### EXTRACTED MATERIAL
=== Section Start ===

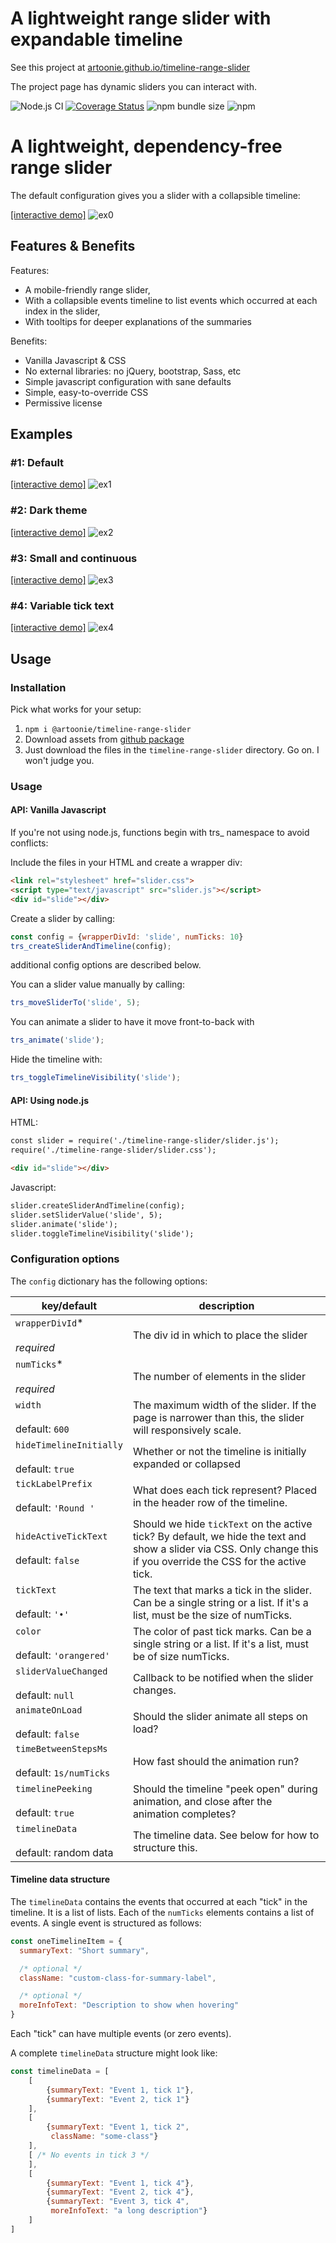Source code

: # A lightweight range slider with expandable timeline

See this project at [artoonie.github.io/timeline-range-slider](https://artoonie.github.io/timeline-range-slider)

The project page has dynamic sliders you can interact with.

![Node.js CI](https://github.com/artoonie/timeline-range-slider/workflows/Node.js%20CI/badge.svg)
[![Coverage Status](https://coveralls.io/repos/github/artoonie/timeline-range-slider/badge.svg?branch=main)](https://coveralls.io/github/artoonie/timeline-range-slider?branch=main)
![npm bundle size](https://img.shields.io/bundlephobia/min/@artoonie/timeline-range-slider)
![npm](https://img.shields.io/npm/dm/@artoonie/timeline-range-slider)


# A lightweight, dependency-free range slider

The default configuration gives you a slider with a collapsible timeline:

[\[interactive demo\]](https://artoonie.github.io/timeline-range-slider)
![ex0](docs/images/ex0.png)

## Features & Benefits
Features:
* A mobile-friendly range slider,
* With a collapsible events timeline to list events which occurred at each index in the slider,
* With tooltips for deeper explanations of the summaries

Benefits:
* Vanilla Javascript & CSS
* No external libraries: no jQuery, bootstrap, Sass, etc
* Simple javascript configuration with sane defaults
* Simple, easy-to-override CSS
* Permissive license

## Examples
### #1: Default

[\[interactive demo\]](https://artoonie.github.io/timeline-range-slider)
![ex1](docs/images/ex0.png)

### #2: Dark theme

[\[interactive demo\]](https://artoonie.github.io/timeline-range-slider)
![ex2](docs/images/ex2.png)

### #3: Small and continuous

[\[interactive demo\]](https://artoonie.github.io/timeline-range-slider)
![ex3](docs/images/ex3.png)

### #4: Variable tick text

[\[interactive demo\]](https://artoonie.github.io/timeline-range-slider)
![ex4](docs/images/ex4.png)

## Usage

### Installation
Pick what works for your setup:
1. `npm i @artoonie/timeline-range-slider`
2. Download assets from [github package](https://github.com/artoonie/timeline-range-slider/packages/592040)
3. Just download the files in the `timeline-range-slider` directory. Go on. I won't judge you.

### Usage
#### API: Vanilla Javascript
If you're not using node.js, functions begin with trs\_ namespace to avoid conflicts:

Include the files in your HTML and create a wrapper div:
```html
<link rel="stylesheet" href="slider.css">
<script type="text/javascript" src="slider.js"></script>
<div id="slide"></div>
```

Create a slider by calling:
```javascript
const config = {wrapperDivId: 'slide', numTicks: 10}
trs_createSliderAndTimeline(config);
```
additional config options are described below.

You can a slider value manually by calling:
```javascript
trs_moveSliderTo('slide', 5);
```

You can animate a slider to have it move front-to-back with
```javascript
trs_animate('slide');
```

Hide the timeline with:
```javascript
trs_toggleTimelineVisibility('slide');
```

#### API: Using node.js
HTML:
```html
const slider = require('./timeline-range-slider/slider.js');
require('./timeline-range-slider/slider.css');

<div id="slide"></div>
```

Javascript:
```html
slider.createSliderAndTimeline(config);
slider.setSliderValue('slide', 5);
slider.animate('slide');
slider.toggleTimelineVisibility('slide');
```

### Configuration options
The `config` dictionary has the following options:

| key/default | description |
| --- | --- |
| `wrapperDivId`\* <br/><br/> _required_ | The div id in which to place the slider |
| `numTicks`\* <br/><br/> _required_ | The number of elements in the slider |
| `width` <br/><br/> default: `600` | The maximum width of the slider. If the page is narrower than this, the slider will responsively scale. |
| `hideTimelineInitially` <br/><br/> default: `true` | Whether or not the timeline is initially expanded or collapsed |
| `tickLabelPrefix` <br/><br/> default: `'Round '` | What does each tick represent? Placed in the header row of the timeline. |
| `hideActiveTickText` <br/><br/> default: `false` | Should we hide `tickText` on the active tick? By default, we hide the text and show a slider via CSS. Only change this if you override the CSS for the active tick. |
| `tickText` <br/><br/> default: `'•'` | The text that marks a tick in the slider. Can be a single string or a list. If it's a list, must be the size of numTicks. |
| `color` <br/><br/> default: `'orangered'` | The color of past tick marks. Can be a single string or a list. If it's a list, must be of size numTicks. |
| `sliderValueChanged` <br/><br/> default: `null` | Callback to be notified when the slider changes. |
| `animateOnLoad` <br/><br/> default: `false` | Should the slider animate all steps on load? |
| `timeBetweenStepsMs` <br/><br/> default: `1s/numTicks` | How fast should the animation run? |
| `timelinePeeking` <br/><br/> default: `true` | Should the timeline "peek open" during animation, and close after the animation completes? |
| `timelineData` <br/><br/> default: random data | The timeline data. See below for how to structure this. |

#### Timeline data structure
The `timelineData` contains the events that occurred at each "tick" in the timeline.
It is a list of lists. Each of the `numTicks` elements contains a list of events.
A single event is structured as follows:
```javascript
const oneTimelineItem = {
  summaryText: "Short summary",

  /* optional */
  className: "custom-class-for-summary-label",

  /* optional */
  moreInfoText: "Description to show when hovering" 
}
```

Each "tick" can have multiple events (or zero events).

A complete `timelineData` structure might look like:
```javascript
const timelineData = [
    [
        {summaryText: "Event 1, tick 1"},
        {summaryText: "Event 2, tick 1"}
    ],
    [
        {summaryText: "Event 1, tick 2",
         className: "some-class"}
    ],
    [ /* No events in tick 3 */
    ],
    [
        {summaryText: "Event 1, tick 4"},
        {summaryText: "Event 2, tick 4"},
        {summaryText: "Event 3, tick 4",
         moreInfoText: "a long description"}
    ]
]

```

=== Section End ===

### EXERCISE DIRECTIONS
Every line from the first line of the entries above through the line with "# A lightweight, dependency-free range slider" must be repeated exactly, and pictures must not be.

### SOLVED EXERCISE
Source code

: # A lightweight range slider with expandable timeline

See this project at [artoonie.github.io/timeline-range-slider](https://artoonie.github.io/timeline-range-slider)

The project page has dynamic sliders you can interact with.

![Node.js CI](https://github.com/artoonie/timeline-range-slider/workflows/Node.js%20CI/badge.svg)
[![Coverage Status](https://coveralls.io/repos/github/artoonie/timeline-range-slider/badge.svg?branch=main)](https://coveralls.io/github/artoonie/timeline-range-slider?branch=main)
![npm bundle size](https://img.shields.io/bundlephobia/min/@artoonie/timeline-range-slider)
![npm](https://img.shields.io/npm/dm/@artoonie/timeline-range-slider)


# A lightweight, dependency-free range slider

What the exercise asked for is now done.